ARM or Adjustable Rate Mortgage
This mortgage has two parts. It starts off with a fixed interest rate for a certain number of years (typically, 3, 5, 7, or 10 years) then it becomes adjustable. What that means is that the interest rate you pay is tied to what’s going on in the market. That means it can go up and down. Who usually chooses this mortgage? It tends to work best for buyers who plan on selling or refinancing their home before it hits the adjustable period.
FHA stands for Federal Housing Administration. It’s a government insured loan and is often considered a mortgage for first-time homebuyers. Why? Because it requires a smaller down payment and is more flexible on income and credit requirements. If the down payment you can make is less than 20%, this may be the right loan for you.
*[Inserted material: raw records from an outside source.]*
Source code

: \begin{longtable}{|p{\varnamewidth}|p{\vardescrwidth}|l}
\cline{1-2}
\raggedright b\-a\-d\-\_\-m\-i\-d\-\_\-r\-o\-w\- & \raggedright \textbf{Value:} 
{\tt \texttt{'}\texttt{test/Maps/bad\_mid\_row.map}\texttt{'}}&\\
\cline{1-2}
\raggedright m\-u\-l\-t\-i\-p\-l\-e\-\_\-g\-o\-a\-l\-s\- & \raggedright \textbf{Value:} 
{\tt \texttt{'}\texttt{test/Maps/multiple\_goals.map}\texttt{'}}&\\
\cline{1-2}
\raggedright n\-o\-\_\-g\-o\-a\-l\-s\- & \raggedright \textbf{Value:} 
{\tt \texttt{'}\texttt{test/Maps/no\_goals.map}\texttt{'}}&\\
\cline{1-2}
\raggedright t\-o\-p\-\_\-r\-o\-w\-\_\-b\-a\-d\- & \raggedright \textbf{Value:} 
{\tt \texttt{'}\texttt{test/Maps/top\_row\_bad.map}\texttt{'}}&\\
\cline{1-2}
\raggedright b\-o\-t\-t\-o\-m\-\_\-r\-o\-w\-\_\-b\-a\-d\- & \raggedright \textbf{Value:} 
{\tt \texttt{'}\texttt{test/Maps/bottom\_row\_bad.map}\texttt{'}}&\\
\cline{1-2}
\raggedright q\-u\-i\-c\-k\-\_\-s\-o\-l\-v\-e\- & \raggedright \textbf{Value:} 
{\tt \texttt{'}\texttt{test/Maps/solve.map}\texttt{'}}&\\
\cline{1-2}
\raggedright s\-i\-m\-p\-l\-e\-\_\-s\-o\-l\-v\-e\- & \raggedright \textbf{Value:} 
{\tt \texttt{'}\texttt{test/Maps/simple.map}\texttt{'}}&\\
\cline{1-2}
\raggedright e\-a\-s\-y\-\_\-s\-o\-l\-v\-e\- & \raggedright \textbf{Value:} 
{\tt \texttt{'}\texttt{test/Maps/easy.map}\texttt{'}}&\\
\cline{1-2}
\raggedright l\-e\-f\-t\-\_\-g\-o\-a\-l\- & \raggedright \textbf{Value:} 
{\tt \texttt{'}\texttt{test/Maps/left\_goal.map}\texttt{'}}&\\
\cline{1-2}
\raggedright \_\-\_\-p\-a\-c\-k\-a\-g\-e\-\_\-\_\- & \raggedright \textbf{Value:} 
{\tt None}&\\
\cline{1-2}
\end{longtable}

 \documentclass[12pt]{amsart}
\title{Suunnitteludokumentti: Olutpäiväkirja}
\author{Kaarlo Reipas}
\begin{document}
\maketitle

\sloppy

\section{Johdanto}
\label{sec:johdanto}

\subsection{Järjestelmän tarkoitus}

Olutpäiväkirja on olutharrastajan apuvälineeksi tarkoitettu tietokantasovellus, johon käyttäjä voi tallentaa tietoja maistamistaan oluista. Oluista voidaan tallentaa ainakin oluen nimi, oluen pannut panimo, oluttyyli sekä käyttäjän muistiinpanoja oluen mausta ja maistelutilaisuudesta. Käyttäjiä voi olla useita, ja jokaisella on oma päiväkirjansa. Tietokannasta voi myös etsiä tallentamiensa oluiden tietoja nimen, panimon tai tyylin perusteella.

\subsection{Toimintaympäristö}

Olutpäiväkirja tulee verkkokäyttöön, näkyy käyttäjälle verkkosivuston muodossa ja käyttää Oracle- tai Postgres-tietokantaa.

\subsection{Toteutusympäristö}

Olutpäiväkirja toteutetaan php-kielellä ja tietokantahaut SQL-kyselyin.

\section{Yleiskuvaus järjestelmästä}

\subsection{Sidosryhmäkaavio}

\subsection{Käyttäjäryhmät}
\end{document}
With an FHA loan, you must take out Mortgage Insurance.
VA stands for Veterans Affairs and these loans are insured by the Department of Veterans Affairs. To qualify, you must be a current or former member of the U.S. armed forces. You can also qualify if you are the current or surviving spouse of someone who is serving or has served. These loans often have lower interest rates and down payment requirements. The available terms are 15 years and 30 years.